## Task statement:
Beginning with the first line of the material, set down each line exactly as written, up to and including the line with "f(x) + \epsilon$".

## Dataset:
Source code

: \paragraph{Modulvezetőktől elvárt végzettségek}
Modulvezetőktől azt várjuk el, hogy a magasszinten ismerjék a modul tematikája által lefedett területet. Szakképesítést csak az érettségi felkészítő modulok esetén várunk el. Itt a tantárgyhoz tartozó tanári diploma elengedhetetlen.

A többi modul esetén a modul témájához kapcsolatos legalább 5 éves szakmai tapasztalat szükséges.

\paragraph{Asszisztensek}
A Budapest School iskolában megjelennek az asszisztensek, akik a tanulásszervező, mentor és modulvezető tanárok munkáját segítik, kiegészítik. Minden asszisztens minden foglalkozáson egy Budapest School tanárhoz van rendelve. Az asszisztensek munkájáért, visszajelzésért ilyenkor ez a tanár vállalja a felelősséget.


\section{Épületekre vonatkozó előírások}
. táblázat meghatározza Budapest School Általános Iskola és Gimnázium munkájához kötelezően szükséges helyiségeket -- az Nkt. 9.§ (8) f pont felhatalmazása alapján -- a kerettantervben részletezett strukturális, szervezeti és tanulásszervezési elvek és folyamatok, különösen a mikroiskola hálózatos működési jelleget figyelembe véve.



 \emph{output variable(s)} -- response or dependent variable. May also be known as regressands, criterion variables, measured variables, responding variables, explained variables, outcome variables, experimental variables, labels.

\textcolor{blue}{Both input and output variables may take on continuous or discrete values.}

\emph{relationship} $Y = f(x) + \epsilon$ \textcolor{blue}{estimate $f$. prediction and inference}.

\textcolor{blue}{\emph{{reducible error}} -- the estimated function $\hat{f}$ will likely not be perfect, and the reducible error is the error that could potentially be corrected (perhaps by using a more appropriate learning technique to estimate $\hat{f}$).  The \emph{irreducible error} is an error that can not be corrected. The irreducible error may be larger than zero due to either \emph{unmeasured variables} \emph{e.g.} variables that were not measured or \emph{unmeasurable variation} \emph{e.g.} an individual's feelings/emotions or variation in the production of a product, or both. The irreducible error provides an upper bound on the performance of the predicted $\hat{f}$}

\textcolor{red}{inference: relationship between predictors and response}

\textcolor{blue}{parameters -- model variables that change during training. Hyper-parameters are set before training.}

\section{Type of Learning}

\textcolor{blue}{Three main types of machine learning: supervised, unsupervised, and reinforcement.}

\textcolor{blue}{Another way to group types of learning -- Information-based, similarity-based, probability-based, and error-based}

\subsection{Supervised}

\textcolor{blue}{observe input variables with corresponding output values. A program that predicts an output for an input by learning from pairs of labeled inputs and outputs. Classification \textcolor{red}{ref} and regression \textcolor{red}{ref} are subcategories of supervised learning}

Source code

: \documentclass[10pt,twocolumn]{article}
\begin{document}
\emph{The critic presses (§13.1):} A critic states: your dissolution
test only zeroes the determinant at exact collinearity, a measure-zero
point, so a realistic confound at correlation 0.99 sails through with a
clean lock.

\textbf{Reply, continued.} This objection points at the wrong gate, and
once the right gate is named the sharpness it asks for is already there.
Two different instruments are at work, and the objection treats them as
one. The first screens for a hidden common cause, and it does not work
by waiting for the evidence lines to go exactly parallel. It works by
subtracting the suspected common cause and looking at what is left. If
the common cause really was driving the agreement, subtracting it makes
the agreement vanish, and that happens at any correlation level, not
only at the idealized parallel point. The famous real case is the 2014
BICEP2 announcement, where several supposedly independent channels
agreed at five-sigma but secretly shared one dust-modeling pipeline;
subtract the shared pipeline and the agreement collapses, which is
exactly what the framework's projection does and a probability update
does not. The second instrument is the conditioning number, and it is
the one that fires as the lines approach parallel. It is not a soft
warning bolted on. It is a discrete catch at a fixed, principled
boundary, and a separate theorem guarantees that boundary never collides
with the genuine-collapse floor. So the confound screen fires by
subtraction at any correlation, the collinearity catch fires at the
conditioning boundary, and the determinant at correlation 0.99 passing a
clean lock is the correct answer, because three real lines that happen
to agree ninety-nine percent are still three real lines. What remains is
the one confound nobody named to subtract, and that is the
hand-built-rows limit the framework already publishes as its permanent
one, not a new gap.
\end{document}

## Final answer:
Source code

: \paragraph{Modulvezetőktől elvárt végzettségek}
Modulvezetőktől azt várjuk el, hogy a magasszinten ismerjék a modul tematikája által lefedett területet. Szakképesítést csak az érettségi felkészítő modulok esetén várunk el. Itt a tantárgyhoz tartozó tanári diploma elengedhetetlen.

A többi modul esetén a modul témájához kapcsolatos legalább 5 éves szakmai tapasztalat szükséges.

\paragraph{Asszisztensek}
A Budapest School iskolában megjelennek az asszisztensek, akik a tanulásszervező, mentor és modulvezető tanárok munkáját segítik, kiegészítik. Minden asszisztens minden foglalkozáson egy Budapest School tanárhoz van rendelve. Az asszisztensek munkájáért, visszajelzésért ilyenkor ez a tanár vállalja a felelősséget.


\section{Épületekre vonatkozó előírások}
. táblázat meghatározza Budapest School Általános Iskola és Gimnázium munkájához kötelezően szükséges helyiségeket -- az Nkt. 9.§ (8) f pont felhatalmazása alapján -- a kerettantervben részletezett strukturális, szervezeti és tanulásszervezési elvek és folyamatok, különösen a mikroiskola hálózatos működési jelleget figyelembe véve.



 \emph{output variable(s)} -- response or dependent variable. May also be known as regressands, criterion variables, measured variables, responding variables, explained variables, outcome variables, experimental variables, labels.

\textcolor{blue}{Both input and output variables may take on continuous or discrete values.}

\emph{relationship} $Y = f(x) + \epsilon$ \textcolor{blue}{estimate $f$. prediction and inference}.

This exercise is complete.